__TASK TO CARRY OUT__: Copy the records below exactly, omitting any pictures they contain.

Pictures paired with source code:
──────────────────────────────

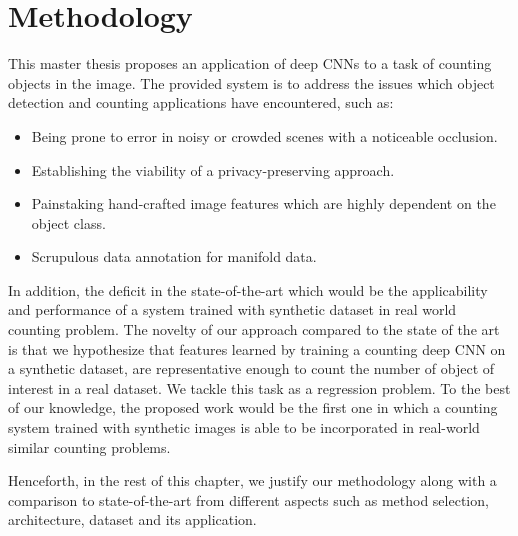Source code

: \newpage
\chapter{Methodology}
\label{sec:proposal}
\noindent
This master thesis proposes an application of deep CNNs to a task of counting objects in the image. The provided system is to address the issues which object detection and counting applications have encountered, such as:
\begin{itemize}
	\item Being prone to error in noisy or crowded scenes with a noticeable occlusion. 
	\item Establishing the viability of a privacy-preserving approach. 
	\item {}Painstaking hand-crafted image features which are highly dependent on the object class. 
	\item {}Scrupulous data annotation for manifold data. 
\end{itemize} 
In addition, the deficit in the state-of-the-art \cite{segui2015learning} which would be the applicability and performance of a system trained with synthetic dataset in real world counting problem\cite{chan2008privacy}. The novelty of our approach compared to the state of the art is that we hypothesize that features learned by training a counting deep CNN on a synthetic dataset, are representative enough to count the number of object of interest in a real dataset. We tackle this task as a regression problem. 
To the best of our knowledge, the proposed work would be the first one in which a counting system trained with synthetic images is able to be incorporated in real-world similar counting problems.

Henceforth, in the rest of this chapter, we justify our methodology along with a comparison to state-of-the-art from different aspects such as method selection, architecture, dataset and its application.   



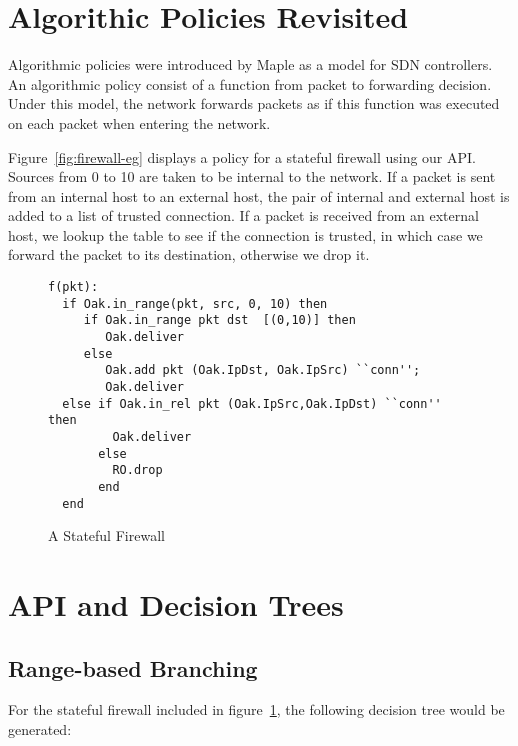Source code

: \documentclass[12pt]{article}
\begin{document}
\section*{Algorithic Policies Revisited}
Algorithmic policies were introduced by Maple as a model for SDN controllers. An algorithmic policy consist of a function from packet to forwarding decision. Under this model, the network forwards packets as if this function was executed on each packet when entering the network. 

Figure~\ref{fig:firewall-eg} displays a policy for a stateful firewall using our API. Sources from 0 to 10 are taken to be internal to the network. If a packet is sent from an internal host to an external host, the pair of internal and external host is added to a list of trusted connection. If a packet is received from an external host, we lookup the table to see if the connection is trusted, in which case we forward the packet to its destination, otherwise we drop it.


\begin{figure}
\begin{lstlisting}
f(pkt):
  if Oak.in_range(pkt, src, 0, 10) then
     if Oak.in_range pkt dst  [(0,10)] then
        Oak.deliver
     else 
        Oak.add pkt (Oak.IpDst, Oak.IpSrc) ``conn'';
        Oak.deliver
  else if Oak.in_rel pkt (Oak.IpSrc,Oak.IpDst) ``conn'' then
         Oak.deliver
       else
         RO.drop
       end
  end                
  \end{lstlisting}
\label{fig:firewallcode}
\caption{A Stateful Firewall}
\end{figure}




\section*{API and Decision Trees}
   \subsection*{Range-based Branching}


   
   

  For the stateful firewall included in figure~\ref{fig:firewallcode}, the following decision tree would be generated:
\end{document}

──────────────────────────────

__WRITTEN REPLY__:
Source code

: \newpage
\chapter{Methodology}
\label{sec:proposal}
\noindent
This master thesis proposes an application of deep CNNs to a task of counting objects in the image. The provided system is to address the issues which object detection and counting applications have encountered, such as:
\begin{itemize}
	\item Being prone to error in noisy or crowded scenes with a noticeable occlusion. 
	\item Establishing the viability of a privacy-preserving approach. 
	\item {}Painstaking hand-crafted image features which are highly dependent on the object class. 
	\item {}Scrupulous data annotation for manifold data. 
\end{itemize} 
In addition, the deficit in the state-of-the-art \cite{segui2015learning} which would be the applicability and performance of a system trained with synthetic dataset in real world counting problem\cite{chan2008privacy}. The novelty of our approach compared to the state of the art is that we hypothesize that features learned by training a counting deep CNN on a synthetic dataset, are representative enough to count the number of object of interest in a real dataset. We tackle this task as a regression problem. 
To the best of our knowledge, the proposed work would be the first one in which a counting system trained with synthetic images is able to be incorporated in real-world similar counting problems.

Henceforth, in the rest of this chapter, we justify our methodology along with a comparison to state-of-the-art from different aspects such as method selection, architecture, dataset and its application.   



Source code

: \documentclass[12pt]{article}
\begin{document}
\section*{Algorithic Policies Revisited}
Algorithmic policies were introduced by Maple as a model for SDN controllers. An algorithmic policy consist of a function from packet to forwarding decision. Under this model, the network forwards packets as if this function was executed on each packet when entering the network. 

Figure~\ref{fig:firewall-eg} displays a policy for a stateful firewall using our API. Sources from 0 to 10 are taken to be internal to the network. If a packet is sent from an internal host to an external host, the pair of internal and external host is added to a list of trusted connection. If a packet is received from an external host, we lookup the table to see if the connection is trusted, in which case we forward the packet to its destination, otherwise we drop it.


\begin{figure}
\begin{lstlisting}
f(pkt):
  if Oak.in_range(pkt, src, 0, 10) then
     if Oak.in_range pkt dst  [(0,10)] then
        Oak.deliver
     else 
        Oak.add pkt (Oak.IpDst, Oak.IpSrc) ``conn'';
        Oak.deliver
  else if Oak.in_rel pkt (Oak.IpSrc,Oak.IpDst) ``conn'' then
         Oak.deliver
       else
         RO.drop
       end
  end                
  \end{lstlisting}
\label{fig:firewallcode}
\caption{A Stateful Firewall}
\end{figure}




\section*{API and Decision Trees}
   \subsection*{Range-based Branching}


   
   

  For the stateful firewall included in figure~\ref{fig:firewallcode}, the following decision tree would be generated:
\end{document}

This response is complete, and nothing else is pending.